The following month, he sent Leon Trotsky, the people's commissar
for foreign affairs, as head of the Russian delegation, to Brest-Litovsk
to negotiate a peace deal with Germany
and Austria.
Trotsky
had the difficult task of trying to end Russian participation in the
First World War without having to grant territory
to the Central Powers. By employing delaying
tactics Trotsky hoped that socialist revolutions would spread from
Russia to Germany
and Austria-Hungary before he had to
sign the treaty.
After nine weeks of discussions without agreement, the German
Army was ordered to resume its advance into Russia. On 3rd March
1918, with German troops moving towards Petrograd, Vladimir
Lenin ordered Trotsky to accept the terms of the Central
Powers. The Brest-Litovsk Treaty resulted
in the Russians surrendering the Ukraine, Finland,
the Baltic provinces, the Caucasus and Poland.
Almost
15 million served in the Russian
Army
during the First World War. Casualties totalled an estimated 1.8 million
killed, 2.8 million wounded and 2.4 million taken prisoner.

Walter
Trier, drawing illustrating the
military alliances in Europe (1914)
(1)
Stephen Graham, Russia and the World
(1915)
I was staying in an Altai Cossack village on the frontier
of Mongolia when the war broke out, a most verdant resting-place with
a majestic fir forests, snow-crowned mountains range behind range,
green and purple valleys deep in larkspur and monkshood. All the young
men and women of the village were out of the grassy hills with scythes;
the children gathered currants in the wood each day, and folks sat
at home and sewed furs together, the pitch-boilers, and charcoal-burners
worked at their black fires with barrels and scoops.
At 4
a.m. on 31st July the first telegram came through; an order to mobilize
and be prepared for active service. I was awakened that morning
by an unusual commotion, and, going into the village street, saw
the soldier population collected in groups, talking excitedly. My
peasant hostess cried out to me, "have you heard the news?
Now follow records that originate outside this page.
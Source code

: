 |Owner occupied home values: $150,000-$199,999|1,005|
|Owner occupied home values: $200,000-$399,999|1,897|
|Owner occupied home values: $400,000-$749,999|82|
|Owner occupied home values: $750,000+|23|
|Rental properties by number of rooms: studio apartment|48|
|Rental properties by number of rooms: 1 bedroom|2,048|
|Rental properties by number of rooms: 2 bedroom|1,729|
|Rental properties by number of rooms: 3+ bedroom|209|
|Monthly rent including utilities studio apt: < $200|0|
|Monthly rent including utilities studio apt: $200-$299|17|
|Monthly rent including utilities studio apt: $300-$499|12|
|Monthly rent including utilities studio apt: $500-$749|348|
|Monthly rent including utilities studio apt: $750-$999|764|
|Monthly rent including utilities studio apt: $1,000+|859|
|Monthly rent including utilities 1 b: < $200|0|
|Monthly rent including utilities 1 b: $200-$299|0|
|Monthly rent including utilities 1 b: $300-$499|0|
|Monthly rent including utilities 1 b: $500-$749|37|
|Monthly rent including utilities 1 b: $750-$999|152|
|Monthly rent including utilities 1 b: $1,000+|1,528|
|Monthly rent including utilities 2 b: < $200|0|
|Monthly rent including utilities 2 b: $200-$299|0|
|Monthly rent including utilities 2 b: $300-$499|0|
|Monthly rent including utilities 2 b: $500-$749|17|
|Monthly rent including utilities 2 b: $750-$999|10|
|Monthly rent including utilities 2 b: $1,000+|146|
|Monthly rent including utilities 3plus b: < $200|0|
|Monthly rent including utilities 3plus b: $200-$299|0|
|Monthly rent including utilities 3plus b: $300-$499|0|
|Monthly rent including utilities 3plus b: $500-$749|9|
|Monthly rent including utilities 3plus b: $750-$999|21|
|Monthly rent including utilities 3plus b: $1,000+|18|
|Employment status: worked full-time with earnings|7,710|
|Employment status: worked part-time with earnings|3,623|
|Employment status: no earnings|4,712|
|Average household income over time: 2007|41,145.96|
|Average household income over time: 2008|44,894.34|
There is war." A young man on a fine horse came galloping down
the street, a great red flag hanging from his shoulders and flapping
in the wind, and as he went he called out the news to each and every
one, "War! War!"
Who was
the enemy? Nobody knew. The telegram contained no indications. All
the village population knew was that the same telegram had come
as came ten years ago, when they were called to fight the Japanese.
Rumours abounded. All the morning it was persisted that the yellow
peril had matured, and that the war was with China. Russia had pushed
too far into Mongolia, and China had declared war.
Then
a rumour went round. "It is with England, with England."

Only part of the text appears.